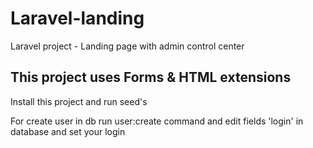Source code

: # Laravel-landing
Laravel project - Landing page with admin control center

This project uses Forms & HTML extensions
-----
Install this project and run seed's

For create user in db run user:create command and edit fields 'login' in database and set your login

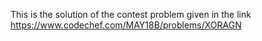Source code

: This is the solution of the contest problem given in the link
https://www.codechef.com/MAY18B/problems/XORAGN
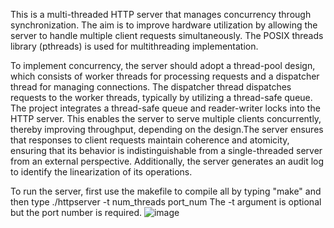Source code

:This is a multi-threaded HTTP server that manages concurrency through synchronization. The aim is to improve hardware utilization by allowing the server to handle multiple client requests simultaneously. The POSIX threads library (pthreads) is used for multithreading implementation.

To implement concurrency, the server should adopt a thread-pool design, which consists of worker threads for processing requests and a dispatcher thread for managing connections. The dispatcher thread dispatches requests to the worker threads, typically by utilizing a thread-safe queue. The project integrates a thread-safe queue and reader-writer locks into the HTTP server. This enables the server to serve multiple clients concurrently, thereby improving throughput, depending on the design.The server ensures that responses to client requests maintain coherence and atomicity, ensuring that its behavior is indistinguishable from a single-threaded server from an external perspective. Additionally, the server generates an audit log to identify the linearization of its operations.

To run the server, first use the makefile to compile all by typing "make" and then type ./httpserver -t num_threads port_num
The -t argument is optional but the port number is required.
![image](https://github.com/anyazhang17/httpserver/assets/112535657/c9cbd68c-d78f-4ea7-9bf1-b088b7975b2c)
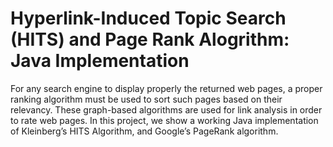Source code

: # Hyperlink-Induced Topic Search (HITS) and Page Rank Alogrithm: Java Implementation
For any search engine to display properly the returned web pages, a proper ranking algorithm must be used to sort such pages based on their relevancy.
These graph-based algorithms are used for link analysis in order to rate web pages. In this project, we show a working Java implementation of Kleinberg’s HITS Algorithm, and Google’s PageRank algorithm.
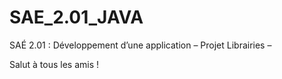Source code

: # SAE_2.01_JAVA
SAÉ 2.01 : Développement d’une application – Projet Librairies – 

Salut à tous les amis ! 
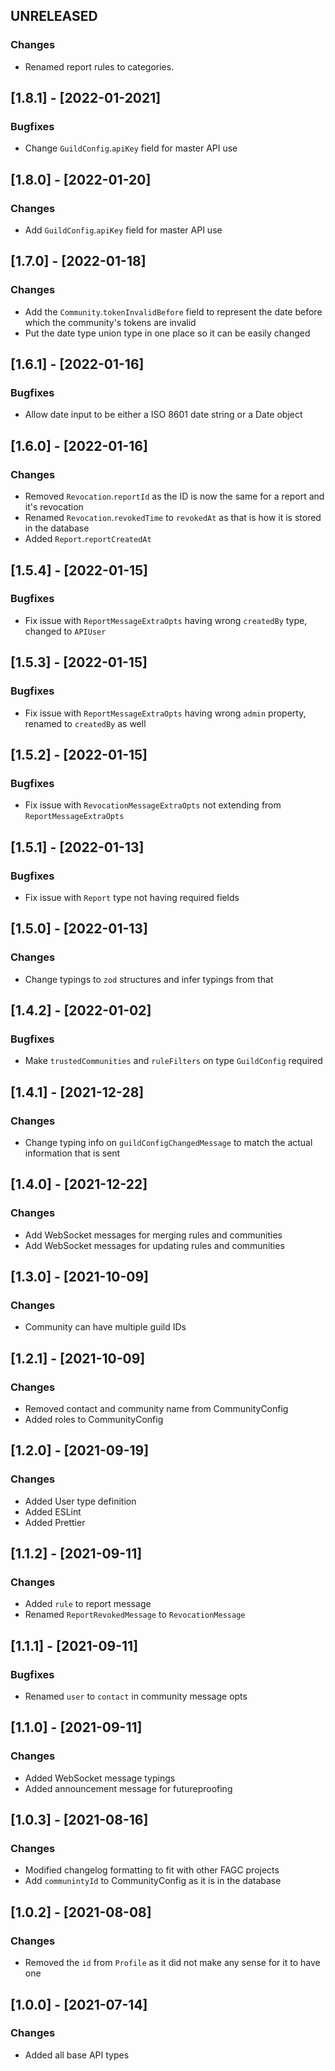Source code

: ## UNRELEASED

### Changes

-   Renamed report rules to categories.

## [1.8.1] - [2022-01-2021]

### Bugfixes

-	 Change `GuildConfig`.`apiKey` field for master API use

## [1.8.0] - [2022-01-20]

### Changes

-	 Add `GuildConfig`.`apiKey` field for master API use

## [1.7.0] - [2022-01-18]

### Changes

-	Add the `Community`.`tokenInvalidBefore` field to represent the date before which the community's tokens are invalid
-	Put the date type union type in one place so it can be easily changed

## [1.6.1] - [2022-01-16]

### Bugfixes

-	Allow date input to be either a ISO 8601 date string or a Date object

## [1.6.0] - [2022-01-16]

### Changes

-	Removed `Revocation`.`reportId` as the ID is now the same for a report and it's revocation
-	Renamed `Revocation`.`revokedTime` to `revokedAt` as that is how it is stored in the database
-	Added `Report`.`reportCreatedAt`

## [1.5.4] - [2022-01-15]

### Bugfixes

-	Fix issue with `ReportMessageExtraOpts` having wrong `createdBy` type, changed to `APIUser`

## [1.5.3] - [2022-01-15]

### Bugfixes

-	Fix issue with `ReportMessageExtraOpts` having wrong `admin` property, renamed to `createdBy` as well

## [1.5.2] - [2022-01-15]

### Bugfixes

-	Fix issue with `RevocationMessageExtraOpts` not extending from `ReportMessageExtraOpts`

## [1.5.1] - [2022-01-13]

### Bugfixes

-	Fix issue with `Report` type not having required fields

## [1.5.0] - [2022-01-13]

### Changes
-	Change typings to `zod` structures and infer typings from that

## [1.4.2] - [2022-01-02]

### Bugfixes

-	Make `trustedCommunities` and `ruleFilters` on type `GuildConfig` required

## [1.4.1] - [2021-12-28]

### Changes

-	Change typing info on `guildConfigChangedMessage` to match the actual information that is sent

## [1.4.0] - [2021-12-22]

### Changes

-	Add WebSocket messages for merging rules and communities
-	Add WebSocket messages for updating rules and communities

## [1.3.0] - [2021-10-09]

### Changes

-   Community can have multiple guild IDs

## [1.2.1] - [2021-10-09]

### Changes

-   Removed contact and community name from CommunityConfig
-   Added roles to CommunityConfig

## [1.2.0] - [2021-09-19]

### Changes

-   Added User type definition
-   Added ESLint
-   Added Prettier

## [1.1.2] - [2021-09-11]

### Changes

-   Added `rule` to report message
-   Renamed `ReportRevokedMessage` to `RevocationMessage`

## [1.1.1] - [2021-09-11]

### Bugfixes

-   Renamed `user` to `contact` in community message opts

## [1.1.0] - [2021-09-11]

### Changes

-   Added WebSocket message typings
-   Added announcement message for futureproofing

## [1.0.3] - [2021-08-16]

### Changes

-   Modified changelog formatting to fit with other FAGC projects
-   Add `communintyId` to CommunityConfig as it is in the database

## [1.0.2] - [2021-08-08]

### Changes

-   Removed the `id` from `Profile` as it did not make any sense for it to have one

## [1.0.0] - [2021-07-14]

### Changes

-   Added all base API types
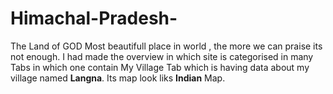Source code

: # Himachal-Pradesh-
The Land of GOD
Most beautifull place in world , the more we can praise its not enough.
I had made the overview in which site is categorised in many Tabs in which one contain My Village Tab which is having data about my village named **Langna**. Its map look liks **Indian** Map.
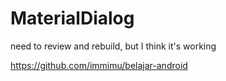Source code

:# MaterialDialog

need to review and rebuild, but I think it's working

https://github.com/immimu/belajar-android

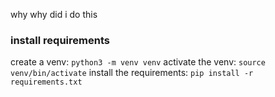 why
why did i do this

### install requirements

create a venv: `python3 -m venv venv`
activate the venv: `source venv/bin/activate`
install the requirements: `pip install -r requirements.txt`
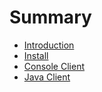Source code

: # Summary

* [Introduction](README.md)
* [Install](chapter1.md)
* [Console Client](console-client.md)
* [Java Client](java.md)

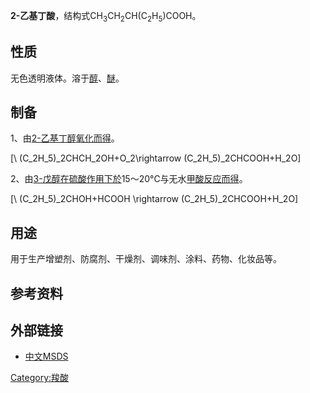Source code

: **2-乙基丁酸**，结构式CH<sub>3</sub>CH<sub>2</sub>CH(C<sub>2</sub>H<sub>5</sub>)COOH。

## 性质

无色透明液体。溶于[醇](../Page/醇.md "wikilink")、[醚](../Page/醚.md "wikilink")。

## 制备

1、由[2-乙基丁醇](https://zh.wikipedia.org/wiki/2-乙基丁醇 "wikilink")[氧化而得](https://zh.wikipedia.org/wiki/氧化 "wikilink")。

\[\ (C_2H_5)_2CHCH_2OH+O_2\rightarrow (C_2H_5)_2CHCOOH+H_2O\]

2、由[3-戊醇在](../Page/3-戊醇.md "wikilink")[硫酸作用下於](../Page/硫酸.md "wikilink")15～20°C与无水[甲酸反应而得](../Page/甲酸.md "wikilink")。

\[\ (C_2H_5)_2CHOH+HCOOH \rightarrow (C_2H_5)_2CHCOOH+H_2O\]

## 用途

用于生产增塑剂、防腐剂、干燥剂、调味剂、涂料、药物、化妆品等。

## 参考资料

## 外部链接

  - [中文MSDS](http://www.chemicalbook.com/ProductMSDSDetailCB8436250.htm)

[Category:羧酸](https://zh.wikipedia.org/wiki/Category:羧酸 "wikilink")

▸ The task: Keep every word of the records and none of the pictures when you print them again.

▸ Answer:
Source code

: # Laravel-landing
Laravel project - Landing page with admin control center

This project uses Forms & HTML extensions
-----
Install this project and run seed's

For create user in db run user:create command and edit fields 'login' in database and set your login

Source code

: This is the solution of the contest problem given in the link
https://www.codechef.com/MAY18B/problems/XORAGN
Source code

:This is a multi-threaded HTTP server that manages concurrency through synchronization. The aim is to improve hardware utilization by allowing the server to handle multiple client requests simultaneously. The POSIX threads library (pthreads) is used for multithreading implementation.

To implement concurrency, the server should adopt a thread-pool design, which consists of worker threads for processing requests and a dispatcher thread for managing connections. The dispatcher thread dispatches requests to the worker threads, typically by utilizing a thread-safe queue. The project integrates a thread-safe queue and reader-writer locks into the HTTP server. This enables the server to serve multiple clients concurrently, thereby improving throughput, depending on the design.The server ensures that responses to client requests maintain coherence and atomicity, ensuring that its behavior is indistinguishable from a single-threaded server from an external perspective. Additionally, the server generates an audit log to identify the linearization of its operations.

To run the server, first use the makefile to compile all by typing "make" and then type ./httpserver -t num_threads port_num
The -t argument is optional but the port number is required.
![image](https://github.com/anyazhang17/httpserver/assets/112535657/c9cbd68c-d78f-4ea7-9bf1-b088b7975b2c)
Source code

: # Hyperlink-Induced Topic Search (HITS) and Page Rank Alogrithm: Java Implementation
For any search engine to display properly the returned web pages, a proper ranking algorithm must be used to sort such pages based on their relevancy.
These graph-based algorithms are used for link analysis in order to rate web pages. In this project, we show a working Java implementation of Kleinberg’s HITS Algorithm, and Google’s PageRank algorithm.
Source code

: # SAE_2.01_JAVA
SAÉ 2.01 : Développement d’une application – Projet Librairies – 

Salut à tous les amis ! 
Source code

: ## UNRELEASED

### Changes

-   Renamed report rules to categories.

## [1.8.1] - [2022-01-2021]

### Bugfixes

-	 Change `GuildConfig`.`apiKey` field for master API use

## [1.8.0] - [2022-01-20]

### Changes

-	 Add `GuildConfig`.`apiKey` field for master API use

## [1.7.0] - [2022-01-18]

### Changes

-	Add the `Community`.`tokenInvalidBefore` field to represent the date before which the community's tokens are invalid
-	Put the date type union type in one place so it can be easily changed

## [1.6.1] - [2022-01-16]

### Bugfixes

-	Allow date input to be either a ISO 8601 date string or a Date object

## [1.6.0] - [2022-01-16]

### Changes

-	Removed `Revocation`.`reportId` as the ID is now the same for a report and it's revocation
-	Renamed `Revocation`.`revokedTime` to `revokedAt` as that is how it is stored in the database
-	Added `Report`.`reportCreatedAt`

## [1.5.4] - [2022-01-15]

### Bugfixes

-	Fix issue with `ReportMessageExtraOpts` having wrong `createdBy` type, changed to `APIUser`

## [1.5.3] - [2022-01-15]

### Bugfixes

-	Fix issue with `ReportMessageExtraOpts` having wrong `admin` property, renamed to `createdBy` as well

## [1.5.2] - [2022-01-15]

### Bugfixes

-	Fix issue with `RevocationMessageExtraOpts` not extending from `ReportMessageExtraOpts`

## [1.5.1] - [2022-01-13]

### Bugfixes

-	Fix issue with `Report` type not having required fields

## [1.5.0] - [2022-01-13]

### Changes
-	Change typings to `zod` structures and infer typings from that

## [1.4.2] - [2022-01-02]

### Bugfixes

-	Make `trustedCommunities` and `ruleFilters` on type `GuildConfig` required

## [1.4.1] - [2021-12-28]

### Changes

-	Change typing info on `guildConfigChangedMessage` to match the actual information that is sent

## [1.4.0] - [2021-12-22]

### Changes

-	Add WebSocket messages for merging rules and communities
-	Add WebSocket messages for updating rules and communities

## [1.3.0] - [2021-10-09]

### Changes

-   Community can have multiple guild IDs

## [1.2.1] - [2021-10-09]

### Changes

-   Removed contact and community name from CommunityConfig
-   Added roles to CommunityConfig

## [1.2.0] - [2021-09-19]

### Changes

-   Added User type definition
-   Added ESLint
-   Added Prettier

## [1.1.2] - [2021-09-11]

### Changes

-   Added `rule` to report message
-   Renamed `ReportRevokedMessage` to `RevocationMessage`

## [1.1.1] - [2021-09-11]

### Bugfixes

-   Renamed `user` to `contact` in community message opts

## [1.1.0] - [2021-09-11]

### Changes

-   Added WebSocket message typings
-   Added announcement message for futureproofing

## [1.0.3] - [2021-08-16]

### Changes

-   Modified changelog formatting to fit with other FAGC projects
-   Add `communintyId` to CommunityConfig as it is in the database

## [1.0.2] - [2021-08-08]

### Changes

-   Removed the `id` from `Profile` as it did not make any sense for it to have one

## [1.0.0] - [2021-07-14]

### Changes

-   Added all base API types
Source code

: # Himachal-Pradesh-
The Land of GOD
Most beautifull place in world , the more we can praise its not enough.
I had made the overview in which site is categorised in many Tabs in which one contain My Village Tab which is having data about my village named **Langna**. Its map look liks **Indian** Map.
Source code

:# MaterialDialog

need to review and rebuild, but I think it's working

https://github.com/immimu/belajar-android

 why
why did i do this

### install requirements

create a venv: `python3 -m venv venv`
activate the venv: `source venv/bin/activate`
install the requirements: `pip install -r requirements.txt`
Source code

: # Summary

* [Introduction](README.md)
* [Install](chapter1.md)
* [Console Client](console-client.md)
* [Java Client](java.md)

Source code

: **2-乙基丁酸**，结构式CH<sub>3</sub>CH<sub>2</sub>CH(C<sub>2</sub>H<sub>5</sub>)COOH。

## 性质

无色透明液体。溶于[醇](../Page/醇.md "wikilink")、[醚](../Page/醚.md "wikilink")。

## 制备

1、由[2-乙基丁醇](https://zh.wikipedia.org/wiki/2-乙基丁醇 "wikilink")[氧化而得](https://zh.wikipedia.org/wiki/氧化 "wikilink")。

\[\ (C_2H_5)_2CHCH_2OH+O_2\rightarrow (C_2H_5)_2CHCOOH+H_2O\]

2、由[3-戊醇在](../Page/3-戊醇.md "wikilink")[硫酸作用下於](../Page/硫酸.md "wikilink")15～20°C与无水[甲酸反应而得](../Page/甲酸.md "wikilink")。

\[\ (C_2H_5)_2CHOH+HCOOH \rightarrow (C_2H_5)_2CHCOOH+H_2O\]

## 用途

用于生产增塑剂、防腐剂、干燥剂、调味剂、涂料、药物、化妆品等。

## 参考资料

## 外部链接

  - [中文MSDS](http://www.chemicalbook.com/ProductMSDSDetailCB8436250.htm)

[Category:羧酸](https://zh.wikipedia.org/wiki/Category:羧酸 "wikilink")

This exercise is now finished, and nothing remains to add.